His magic wasn’t merely depleted. No, it was structurally compromised, the channels through which his powers flowed riddled with what the healer called “void scarring,” areas of dead tissue, magically speaking, where the dimensional energy of his prison had burned away the capacity to conduct power.
The scarring was concentrated most heavily around his primary channels, the large conduits that carried magic to his extremities, but it had also spread into the smaller tributary channels that governed fine motor control over his gift.
That was why his wards had been deteriorating unevenly, she explained; the damage wasn’t uniform, which meant some of his containment work was holding better than others, depending on which channels he’d relied on to create them.
It was, she said, analogous to nerve damage in the mundane medical sense; some of it might heal, given time and proper treatment, and some of it might be permanent.
Permanent.
It was not a word he’d wanted to hear. He’d known his condition was dire, but some inner part of him had been hoping it wasn’t quite that dire.
“How much?” he asked.
She didn’t pretend to misunderstand the question.
Those striking turquoise-hued eyes unblinking, she replied, “I won’t know until the acute damage has healed and I can see what’s underneath.
Right now, the scarring from your time in the void is so extensive that I can’t distinguish between tissue that’s dead and tissue that’s merely inflamed.
But the treatment will be the same either way.
First, I need to get you stabilized, and then I can focus on gradually restoring your core magical functions.
After that, I’ll be able to assess what’s been permanently lost.” She paused, and something in her seemed to almost soften, as if she understood all too well the weight of what she was about to say.

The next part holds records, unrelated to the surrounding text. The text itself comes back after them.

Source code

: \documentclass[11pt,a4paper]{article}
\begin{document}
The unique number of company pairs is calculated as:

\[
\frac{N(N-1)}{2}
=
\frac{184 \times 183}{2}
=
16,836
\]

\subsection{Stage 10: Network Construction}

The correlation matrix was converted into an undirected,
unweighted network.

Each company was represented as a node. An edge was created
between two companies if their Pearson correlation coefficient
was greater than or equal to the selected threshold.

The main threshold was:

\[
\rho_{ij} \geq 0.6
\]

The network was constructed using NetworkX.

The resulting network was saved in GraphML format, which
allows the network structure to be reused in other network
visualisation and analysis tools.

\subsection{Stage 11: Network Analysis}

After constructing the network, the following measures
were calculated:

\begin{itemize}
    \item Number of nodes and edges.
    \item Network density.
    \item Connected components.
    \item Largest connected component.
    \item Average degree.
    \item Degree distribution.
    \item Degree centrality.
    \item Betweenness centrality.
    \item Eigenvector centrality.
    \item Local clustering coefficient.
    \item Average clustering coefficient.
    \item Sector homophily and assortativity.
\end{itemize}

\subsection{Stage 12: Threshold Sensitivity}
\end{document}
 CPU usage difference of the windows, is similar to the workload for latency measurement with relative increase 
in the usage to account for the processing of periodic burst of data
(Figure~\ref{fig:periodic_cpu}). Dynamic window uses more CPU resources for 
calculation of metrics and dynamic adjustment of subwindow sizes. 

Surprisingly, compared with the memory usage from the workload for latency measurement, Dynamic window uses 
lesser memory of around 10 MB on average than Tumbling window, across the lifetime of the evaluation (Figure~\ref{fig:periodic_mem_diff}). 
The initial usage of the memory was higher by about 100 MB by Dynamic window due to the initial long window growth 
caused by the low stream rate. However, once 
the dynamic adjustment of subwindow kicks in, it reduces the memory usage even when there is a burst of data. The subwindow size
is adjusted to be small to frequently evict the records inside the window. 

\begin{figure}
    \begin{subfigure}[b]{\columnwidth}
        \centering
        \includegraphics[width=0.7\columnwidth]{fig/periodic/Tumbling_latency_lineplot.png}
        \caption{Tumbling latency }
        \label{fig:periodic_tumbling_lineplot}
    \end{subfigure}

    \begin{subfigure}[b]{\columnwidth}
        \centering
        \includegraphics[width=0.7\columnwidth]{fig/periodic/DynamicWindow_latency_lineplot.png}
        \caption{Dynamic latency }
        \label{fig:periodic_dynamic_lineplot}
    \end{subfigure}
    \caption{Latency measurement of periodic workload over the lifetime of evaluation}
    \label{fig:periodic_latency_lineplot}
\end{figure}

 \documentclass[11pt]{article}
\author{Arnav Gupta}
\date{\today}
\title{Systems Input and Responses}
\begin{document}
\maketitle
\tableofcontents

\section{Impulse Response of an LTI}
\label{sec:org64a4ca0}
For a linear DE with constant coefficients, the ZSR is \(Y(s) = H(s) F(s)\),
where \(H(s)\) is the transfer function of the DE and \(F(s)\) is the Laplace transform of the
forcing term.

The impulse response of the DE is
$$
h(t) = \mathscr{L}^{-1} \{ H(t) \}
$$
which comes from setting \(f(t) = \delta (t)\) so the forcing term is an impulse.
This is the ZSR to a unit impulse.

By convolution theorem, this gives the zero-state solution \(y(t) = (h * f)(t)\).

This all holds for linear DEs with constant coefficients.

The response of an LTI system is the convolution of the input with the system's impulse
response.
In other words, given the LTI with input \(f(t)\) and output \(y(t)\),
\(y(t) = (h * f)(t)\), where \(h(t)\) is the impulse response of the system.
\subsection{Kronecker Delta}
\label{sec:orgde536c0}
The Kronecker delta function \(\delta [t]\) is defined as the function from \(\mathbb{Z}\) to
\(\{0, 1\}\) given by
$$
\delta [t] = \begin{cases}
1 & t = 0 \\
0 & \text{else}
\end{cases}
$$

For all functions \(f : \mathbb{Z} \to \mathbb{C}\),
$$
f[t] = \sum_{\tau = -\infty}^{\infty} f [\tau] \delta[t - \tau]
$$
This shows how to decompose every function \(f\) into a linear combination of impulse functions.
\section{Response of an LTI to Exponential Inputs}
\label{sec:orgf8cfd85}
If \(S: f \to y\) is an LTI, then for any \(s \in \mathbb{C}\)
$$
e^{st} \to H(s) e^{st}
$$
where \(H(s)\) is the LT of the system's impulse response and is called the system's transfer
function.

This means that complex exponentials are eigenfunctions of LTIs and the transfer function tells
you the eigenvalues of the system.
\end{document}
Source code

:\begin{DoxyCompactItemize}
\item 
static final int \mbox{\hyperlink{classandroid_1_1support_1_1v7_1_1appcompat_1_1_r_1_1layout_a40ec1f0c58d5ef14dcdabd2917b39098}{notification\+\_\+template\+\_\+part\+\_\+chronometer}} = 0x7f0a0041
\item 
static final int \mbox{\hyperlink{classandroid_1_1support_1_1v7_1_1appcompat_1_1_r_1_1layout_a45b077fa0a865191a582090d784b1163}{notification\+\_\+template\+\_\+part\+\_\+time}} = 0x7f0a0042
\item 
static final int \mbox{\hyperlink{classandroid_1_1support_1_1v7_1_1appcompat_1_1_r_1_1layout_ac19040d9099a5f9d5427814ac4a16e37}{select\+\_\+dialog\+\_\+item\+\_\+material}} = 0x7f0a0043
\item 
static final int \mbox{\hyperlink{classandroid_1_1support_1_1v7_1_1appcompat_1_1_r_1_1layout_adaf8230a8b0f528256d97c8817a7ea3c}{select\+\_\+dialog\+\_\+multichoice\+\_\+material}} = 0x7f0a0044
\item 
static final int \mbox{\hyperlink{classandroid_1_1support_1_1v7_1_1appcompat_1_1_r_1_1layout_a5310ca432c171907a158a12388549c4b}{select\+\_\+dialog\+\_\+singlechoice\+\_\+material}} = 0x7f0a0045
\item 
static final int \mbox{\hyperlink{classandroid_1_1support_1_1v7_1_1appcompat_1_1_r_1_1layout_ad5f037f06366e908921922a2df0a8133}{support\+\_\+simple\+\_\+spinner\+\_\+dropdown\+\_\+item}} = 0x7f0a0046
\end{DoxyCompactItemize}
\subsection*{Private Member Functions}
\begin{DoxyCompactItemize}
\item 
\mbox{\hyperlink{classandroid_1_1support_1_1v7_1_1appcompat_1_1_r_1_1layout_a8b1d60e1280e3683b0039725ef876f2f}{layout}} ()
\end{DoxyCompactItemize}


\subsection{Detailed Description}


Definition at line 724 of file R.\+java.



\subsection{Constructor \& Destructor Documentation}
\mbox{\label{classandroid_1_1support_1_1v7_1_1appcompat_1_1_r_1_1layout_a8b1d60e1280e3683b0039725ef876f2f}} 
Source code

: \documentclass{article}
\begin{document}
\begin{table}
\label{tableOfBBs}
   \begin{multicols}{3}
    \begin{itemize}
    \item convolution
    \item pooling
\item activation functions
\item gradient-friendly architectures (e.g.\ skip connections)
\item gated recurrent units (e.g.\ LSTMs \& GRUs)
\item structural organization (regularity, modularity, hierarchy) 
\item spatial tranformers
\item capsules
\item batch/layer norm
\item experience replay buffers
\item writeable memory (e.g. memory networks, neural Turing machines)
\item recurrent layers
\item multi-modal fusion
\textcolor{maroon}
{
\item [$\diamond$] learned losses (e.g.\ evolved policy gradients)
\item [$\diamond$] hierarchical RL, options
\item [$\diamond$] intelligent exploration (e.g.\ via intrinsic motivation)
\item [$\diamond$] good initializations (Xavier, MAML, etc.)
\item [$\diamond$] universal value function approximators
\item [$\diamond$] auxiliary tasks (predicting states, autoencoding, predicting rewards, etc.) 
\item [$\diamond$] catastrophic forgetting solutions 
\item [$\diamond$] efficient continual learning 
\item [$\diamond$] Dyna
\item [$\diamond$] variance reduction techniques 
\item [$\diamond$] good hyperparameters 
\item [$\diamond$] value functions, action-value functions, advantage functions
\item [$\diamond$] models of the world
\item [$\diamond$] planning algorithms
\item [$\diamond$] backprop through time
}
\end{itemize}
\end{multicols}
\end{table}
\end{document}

“Best case, you’ll recover eighty to ninety percent of your previous magical strength over a period of several weeks.
Worst case, you’re looking at fifty percent, and even that would require sustained treatment. ”
Fifty percent. Half of what he’d been. Half the power to maintain the wards, half the strength to contain the collection.
Half the magic that had kept him alive and free and one step ahead of Victoria Van Horn for the past seventeen years.
However, he wouldn’t allow the healer to see the inner distress her words had caused. “And without treatment?” he inquired.
“Without treatment, your magic will continue to degrade,” she said calmly.
“Your body is already diverting resources to compensate. That’s why your blood pressure is low, and your muscle mass has deteriorated beyond what simple malnutrition would explain.
In simple terms, your body is cannibalizing itself to keep your magic functioning.
If that process continues unchecked, you’ll experience organ failure within days. ”
Days. Not weeks, not months.
Days.
“Well,” he said. “That would be inconvenient.”
Something flickered in those clear blue eyes.
A sort of surprise, he thought, or possibly simple disbelief that a man who had just been told he was dying would respond with understatement.
He found, somewhat to his own surprise, that he was curious about what she would do with that response.
Most people, in his experience, reacted to his affect with either intimidation or irritation. She appeared to be doing neither.
“I have a feeling it would also be inconvenient for quite a few people,” she said calmly. “Which brings me to my next question. What exactly do you have in this house?”